• [Work request]: In the entries below, find each line with the string "Joanna" and copy it.

Stored data
= = = = = = =
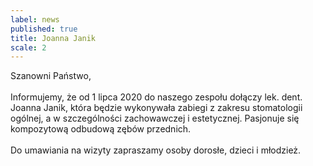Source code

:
 ```yaml
---
label: news
published: true
title: Joanna Janik
scale: 2
---
```


Szanowni Państwo,
<br><br>
Informujemy, że od 1 lipca 2020 do naszego zespołu dołączy lek. dent. Joanna Janik, która będzie wykonywała zabiegi z zakresu stomatologii ogólnej, a w szczególności zachowawczej i estetycznej. Pasjonuje się kompozytową odbudową zębów przednich.
<br><br>
Do umawiania na wizyty zapraszamy osoby dorosłe, dzieci i młodzież.
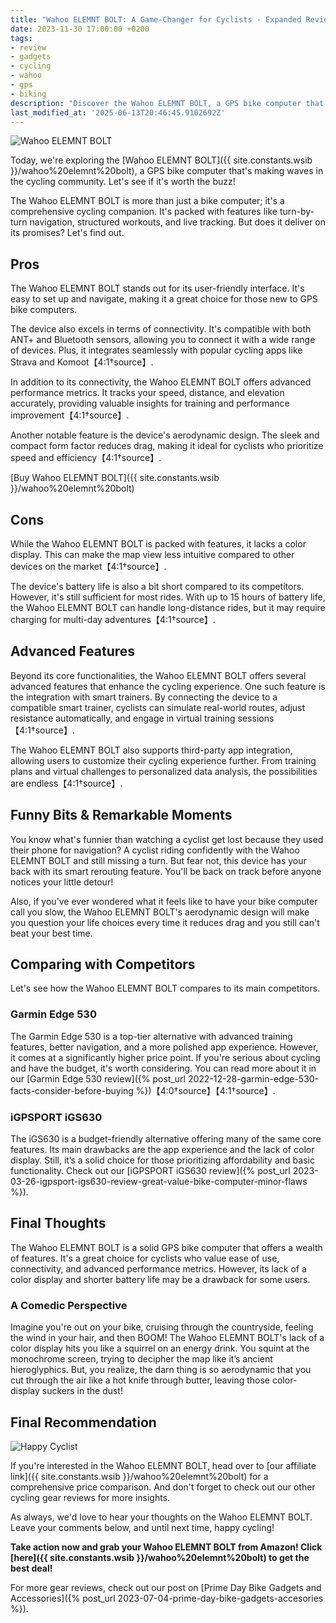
 ```yaml
---
title: "Wahoo ELEMNT BOLT: A Game-Changer for Cyclists - Expanded Review"
date: 2023-11-30 17:00:00 +0200
tags:
- review
- gadgets
- cycling
- wahoo
- gps
- biking
description: "Discover the Wahoo ELEMNT BOLT, a GPS bike computer that's changing the game for cyclists. Check out our expanded and updated review."
last_modified_at: '2025-06-13T20:46:45.9102692Z'
---
```


![Wahoo ELEMNT BOLT](https://i.imgur.com/4JZjzKSm.jpg)

Today, we're exploring the [Wahoo ELEMNT BOLT]({{ site.constants.wsib }}/wahoo%20elemnt%20bolt), a GPS bike computer that's making waves in the cycling community. Let's see if it's worth the buzz!

The Wahoo ELEMNT BOLT is more than just a bike computer; it's a comprehensive cycling companion. It's packed with features like turn-by-turn navigation, structured workouts, and live tracking. But does it deliver on its promises? Let's find out.

## Pros

The Wahoo ELEMNT BOLT stands out for its user-friendly interface. It's easy to set up and navigate, making it a great choice for those new to GPS bike computers.

The device also excels in terms of connectivity. It's compatible with both ANT+ and Bluetooth sensors, allowing you to connect it with a wide range of devices. Plus, it integrates seamlessly with popular cycling apps like Strava and Komoot【4:1†source】.

In addition to its connectivity, the Wahoo ELEMNT BOLT offers advanced performance metrics. It tracks your speed, distance, and elevation accurately, providing valuable insights for training and performance improvement【4:1†source】.

Another notable feature is the device's aerodynamic design. The sleek and compact form factor reduces drag, making it ideal for cyclists who prioritize speed and efficiency【4:1†source】.

[Buy Wahoo ELEMNT BOLT]({{ site.constants.wsib }}/wahoo%20elemnt%20bolt)

## Cons

While the Wahoo ELEMNT BOLT is packed with features, it lacks a color display. This can make the map view less intuitive compared to other devices on the market【4:1†source】.

The device's battery life is also a bit short compared to its competitors. However, it's still sufficient for most rides. With up to 15 hours of battery life, the Wahoo ELEMNT BOLT can handle long-distance rides, but it may require charging for multi-day adventures【4:1†source】.

## Advanced Features

Beyond its core functionalities, the Wahoo ELEMNT BOLT offers several advanced features that enhance the cycling experience. One such feature is the integration with smart trainers. By connecting the device to a compatible smart trainer, cyclists can simulate real-world routes, adjust resistance automatically, and engage in virtual training sessions【4:1†source】.

The Wahoo ELEMNT BOLT also supports third-party app integration, allowing users to customize their cycling experience further. From training plans and virtual challenges to personalized data analysis, the possibilities are endless【4:1†source】.

## Funny Bits & Remarkable Moments

You know what's funnier than watching a cyclist get lost because they used their phone for navigation? A cyclist riding confidently with the Wahoo ELEMNT BOLT and still missing a turn. But fear not, this device has your back with its smart rerouting feature. You'll be back on track before anyone notices your little detour!

Also, if you've ever wondered what it feels like to have your bike computer call you slow, the Wahoo ELEMNT BOLT's aerodynamic design will make you question your life choices every time it reduces drag and you still can't beat your best time.

## Comparing with Competitors

Let's see how the Wahoo ELEMNT BOLT compares to its main competitors.

### Garmin Edge 530

The Garmin Edge 530 is a top-tier alternative with advanced training features, better navigation, and a more polished app experience. However, it comes at a significantly higher price point. If you're serious about cycling and have the budget, it's worth considering. You can read more about it in our [Garmin Edge 530 review]({% post_url 2022-12-28-garmin-edge-530-facts-consider-before-buying %})【4:0†source】【4:1†source】.

### iGPSPORT iGS630

The iGS630 is a budget-friendly alternative offering many of the same core features. Its main drawbacks are the app experience and the lack of color display. Still, it’s a solid choice for those prioritizing affordability and basic functionality. Check out our [iGPSPORT iGS630 review]({% post_url 2023-03-26-igpsport-igs630-review-great-value-bike-computer-minor-flaws %}).

## Final Thoughts

The Wahoo ELEMNT BOLT is a solid GPS bike computer that offers a wealth of features. It's a great choice for cyclists who value ease of use, connectivity, and advanced performance metrics. However, its lack of a color display and shorter battery life may be a drawback for some users.

### A Comedic Perspective

Imagine you're out on your bike, cruising through the countryside, feeling the wind in your hair, and then BOOM! The Wahoo ELEMNT BOLT's lack of a color display hits you like a squirrel on an energy drink. You squint at the monochrome screen, trying to decipher the map like it’s ancient hieroglyphics. But, you realize, the darn thing is so aerodynamic that you cut through the air like a hot knife through butter, leaving those color-display suckers in the dust!

## Final Recommendation

![Happy Cyclist](https://i.imgur.com/UmrVWy4m.jpg)

If you're interested in the Wahoo ELEMNT BOLT, head over to [our affiliate link]({{ site.constants.wsib }}/wahoo%20elemnt%20bolt) for a comprehensive price comparison. And don't forget to check out our other cycling gear reviews for more insights.

As always, we'd love to hear your thoughts on the Wahoo ELEMNT BOLT. Leave your comments below, and until next time, happy cycling!

**Take action now and grab your Wahoo ELEMNT BOLT from Amazon! Click [here]({{ site.constants.wsib }}/wahoo%20elemnt%20bolt) to get the best deal!**

For more gear reviews, check out our post on [Prime Day Bike Gadgets and Accessories]({% post_url 2023-07-04-prime-day-bike-gadgets-accesories %}).
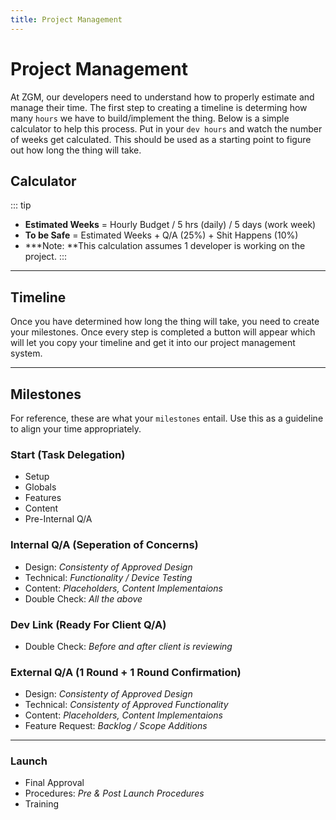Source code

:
 ```yaml
---
title: Project Management
---
```

# Project Management

At ZGM, our developers need to understand how to properly estimate and manage their time.  The first step to creating a timeline is determing how many `hours` we have to build/implement the thing.  Below is a simple calculator to help this process.  Put in your `dev hours` and watch the number of weeks get calculated.  This should be used as a starting point to figure out how long the thing will take.

## Calculator

::: tip

* **Estimated Weeks** = Hourly Budget / 5 hrs (daily) / 5 days (work week) 
* **To be Safe** = Estimated Weeks + Q/A (25%) + Shit Happens (10%)
* **\*Note: **This calculation assumes 1 developer is working on the project.
  :::
  <project-calculation/>

- - -

## Timeline

Once you have determined how long the thing will take, you need to create your milestones. Once every step is completed a button will appear which will let you copy your timeline and get it into our project management system.

<project-timeline/>

- - -

## Milestones

For reference, these are what your `milestones` entail.  Use this as a guideline to align your time appropriately.

### Start (Task Delegation)

* Setup
* Globals
* Features
* Content
* Pre-Internal Q/A

### Internal Q/A (Seperation of Concerns)

* Design: _Consistenty of Approved Design_
* Technical: _Functionality / Device Testing_
* Content: _Placeholders, Content Implementaions_
* Double Check: _All the above_

### Dev Link (Ready For Client Q/A)

* Double Check: _Before and after client is reviewing_

### External Q/A (1 Round + 1 Round Confirmation)

* Design: _Consistenty of Approved Design_
* Technical: _Consistenty of Approved Functionality_
* Content: _Placeholders, Content Implementaions_
* Feature Request: _Backlog / Scope Additions_

- - -

### Launch

* Final Approval
* Procedures: _Pre & Post Launch Procedures_
* Training
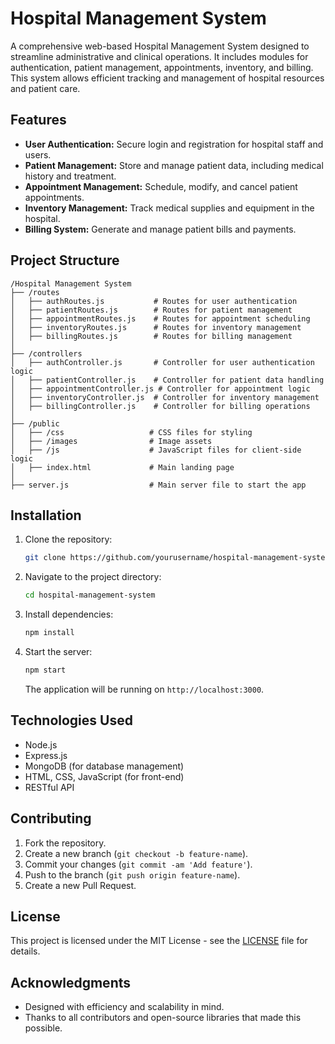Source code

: # Hospital Management System

A comprehensive web-based Hospital Management System designed to streamline administrative and clinical operations. It includes modules for authentication, patient management, appointments, inventory, and billing. This system allows efficient tracking and management of hospital resources and patient care.

## Features
- **User Authentication:** Secure login and registration for hospital staff and users.
- **Patient Management:** Store and manage patient data, including medical history and treatment.
- **Appointment Management:** Schedule, modify, and cancel patient appointments.
- **Inventory Management:** Track medical supplies and equipment in the hospital.
- **Billing System:** Generate and manage patient bills and payments.

## Project Structure

```
/Hospital Management System
├── /routes
│   ├── authRoutes.js           # Routes for user authentication
│   ├── patientRoutes.js        # Routes for patient management
│   ├── appointmentRoutes.js    # Routes for appointment scheduling
│   ├── inventoryRoutes.js      # Routes for inventory management
│   ├── billingRoutes.js        # Routes for billing management
│
├── /controllers
│   ├── authController.js       # Controller for user authentication logic
│   ├── patientController.js    # Controller for patient data handling
│   ├── appointmentController.js # Controller for appointment logic
│   ├── inventoryController.js  # Controller for inventory management
│   ├── billingController.js    # Controller for billing operations
│
├── /public
│   ├── /css                   # CSS files for styling
│   ├── /images                # Image assets
│   ├── /js                    # JavaScript files for client-side logic
│   ├── index.html             # Main landing page
│
├── server.js                  # Main server file to start the app
```

## Installation

1. Clone the repository:
   ```bash
   git clone https://github.com/yourusername/hospital-management-system.git
   ```

2. Navigate to the project directory:
   ```bash
   cd hospital-management-system
   ```

3. Install dependencies:
   ```bash
   npm install
   ```

4. Start the server:
   ```bash
   npm start
   ```

   The application will be running on `http://localhost:3000`.

## Technologies Used
- Node.js
- Express.js
- MongoDB (for database management)
- HTML, CSS, JavaScript (for front-end)
- RESTful API

## Contributing

1. Fork the repository.
2. Create a new branch (`git checkout -b feature-name`).
3. Commit your changes (`git commit -am 'Add feature'`).
4. Push to the branch (`git push origin feature-name`).
5. Create a new Pull Request.

## License

This project is licensed under the MIT License - see the [LICENSE](LICENSE) file for details.

## Acknowledgments
- Designed with efficiency and scalability in mind.
- Thanks to all contributors and open-source libraries that made this possible.
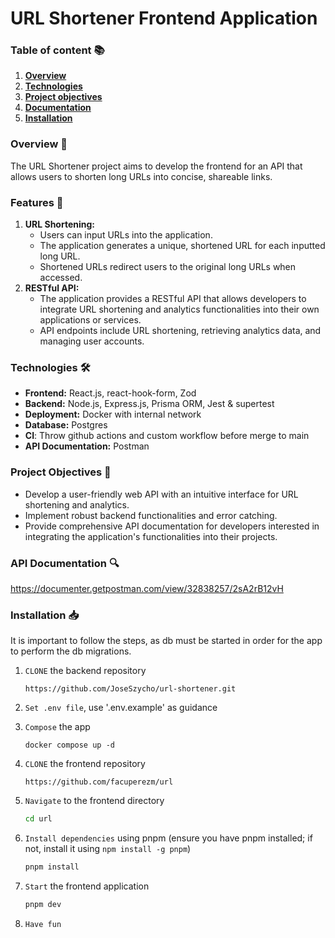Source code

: # **URL Shortener Frontend Application**

### Table of content 📚

1. [**Overview**](#overview-👀)
2. [**Technologies**](#technologies-🛠️)
3. [**Project objectives**](#project-objectives-🎯)
4. [**Documentation**](#documentation-🔍)
5. [**Installation**](#installation-📥)

### **Overview** 👀

The URL Shortener project aims to develop the frontend for an API that allows users to shorten long URLs into concise, shareable links.

### **Features** 🚀

1. **URL Shortening:**
   - Users can input URLs into the application.
   - The application generates a unique, shortened URL for each inputted long URL.
   - Shortened URLs redirect users to the original long URLs when accessed.
2. **RESTful API:**
   - The application provides a RESTful API that allows developers to integrate URL shortening and analytics functionalities into their own applications or services.
   - API endpoints include URL shortening, retrieving analytics data, and managing user accounts.

### **Technologies** 🛠️

- **Frontend:** React.js, react-hook-form, Zod
- **Backend:** Node.js, Express.js, Prisma ORM, Jest & supertest
- **Deployment:** Docker with internal network
- **Database:** Postgres
- **CI**: Throw github actions and custom workflow before merge to main
- **API Documentation:** Postman

### **Project Objectives** 🎯

- Develop a user-friendly web API with an intuitive interface for URL shortening and analytics.
- Implement robust backend functionalities and error catching.
- Provide comprehensive API documentation for developers interested in integrating the application's functionalities into their projects.

### API Documentation 🔍

https://documenter.getpostman.com/view/32838257/2sA2rB12vH

### Installation 📥

It is important to follow the steps, as db must be started in order for the app to perform the db migrations.

1. `CLONE` the backend repository

   `https://github.com/JoseSzycho/url-shortener.git`

2. `Set .env file`, use '.env.example' as guidance

3. `Compose` the app

   `docker compose up -d`

4. `CLONE` the frontend repository

   `https://github.com/facuperezm/url`

5. `Navigate` to the frontend directory

   ```sh
   cd url
   ```

6. `Install dependencies` using pnpm (ensure you have pnpm installed; if not, install it using `npm install -g pnpm`)

   ```sh
   pnpm install
   ```

7. `Start` the frontend application

   ```sh
   pnpm dev
   ```

8. `Have fun`
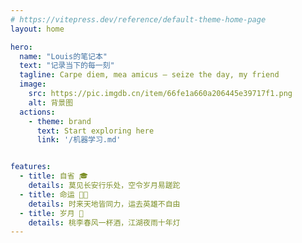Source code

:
 ```yaml
---
# https://vitepress.dev/reference/default-theme-home-page
layout: home

hero:
  name: "Louis的笔记本"
  text: "记录当下的每一刻"
  tagline: Carpe diem, mea amicus — seize the day, my friend
  image:
    src: https://pic.imgdb.cn/item/66fe1a660a206445e39717f1.png
    alt: 背景图
  actions:
    - theme: brand
      text: Start exploring here
      link: '/机器学习.md'


features:
  - title: 自省 🎓
    details: 莫见长安行乐处，空令岁月易蹉跎
  - title: 命运 😮‍💨
    details: 时来天地皆同力，运去英雄不自由
  - title: 岁月 🍵
    details: 桃李春风一杯酒，江湖夜雨十年灯
---
```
= = = = = = =
• [Output of the task]:
title: Joanna Janik
Informujemy, że od 1 lipca 2020 do naszego zespołu dołączy lek. dent. Joanna Janik, która będzie wykonywała zabiegi z zakresu stomatologii ogólnej, a w szczególności zachowawczej i estetycznej. Pasjonuje się kompozytową odbudową zębów przednich.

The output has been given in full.